» WHAT YOU NEED TO DO
Reproduce the closing part of the entries exactly: the line with "threshold, so filtering" and all lines after it, ending with the last line, and nothing else.

__________________________________________________

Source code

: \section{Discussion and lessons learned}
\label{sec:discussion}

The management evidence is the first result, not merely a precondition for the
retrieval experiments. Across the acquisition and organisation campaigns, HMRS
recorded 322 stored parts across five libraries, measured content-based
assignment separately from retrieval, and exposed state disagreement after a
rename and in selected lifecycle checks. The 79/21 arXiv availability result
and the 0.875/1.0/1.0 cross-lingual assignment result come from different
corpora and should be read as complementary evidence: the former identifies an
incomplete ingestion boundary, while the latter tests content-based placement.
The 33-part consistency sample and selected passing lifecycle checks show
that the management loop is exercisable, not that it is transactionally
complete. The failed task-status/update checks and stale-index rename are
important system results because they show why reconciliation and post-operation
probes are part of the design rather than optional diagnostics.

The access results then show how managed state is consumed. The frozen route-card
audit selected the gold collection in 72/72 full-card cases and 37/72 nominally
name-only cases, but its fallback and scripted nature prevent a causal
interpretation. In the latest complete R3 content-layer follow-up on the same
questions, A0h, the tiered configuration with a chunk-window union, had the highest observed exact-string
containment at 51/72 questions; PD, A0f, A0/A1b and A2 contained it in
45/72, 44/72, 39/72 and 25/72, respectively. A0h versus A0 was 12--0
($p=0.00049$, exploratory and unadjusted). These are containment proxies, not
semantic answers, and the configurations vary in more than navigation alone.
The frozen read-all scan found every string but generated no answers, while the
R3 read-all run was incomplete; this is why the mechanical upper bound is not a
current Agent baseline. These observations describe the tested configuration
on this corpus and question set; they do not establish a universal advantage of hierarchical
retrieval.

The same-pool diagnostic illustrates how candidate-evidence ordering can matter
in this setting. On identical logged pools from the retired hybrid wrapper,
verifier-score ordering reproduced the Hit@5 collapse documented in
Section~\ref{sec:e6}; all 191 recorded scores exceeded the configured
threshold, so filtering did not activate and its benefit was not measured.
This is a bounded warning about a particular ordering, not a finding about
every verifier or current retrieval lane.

__________________________________________________

» WRITTEN ANSWER
threshold, so filtering did not activate and its benefit was not measured.
This is a bounded warning about a particular ordering, not a finding about
every verifier or current retrieval lane.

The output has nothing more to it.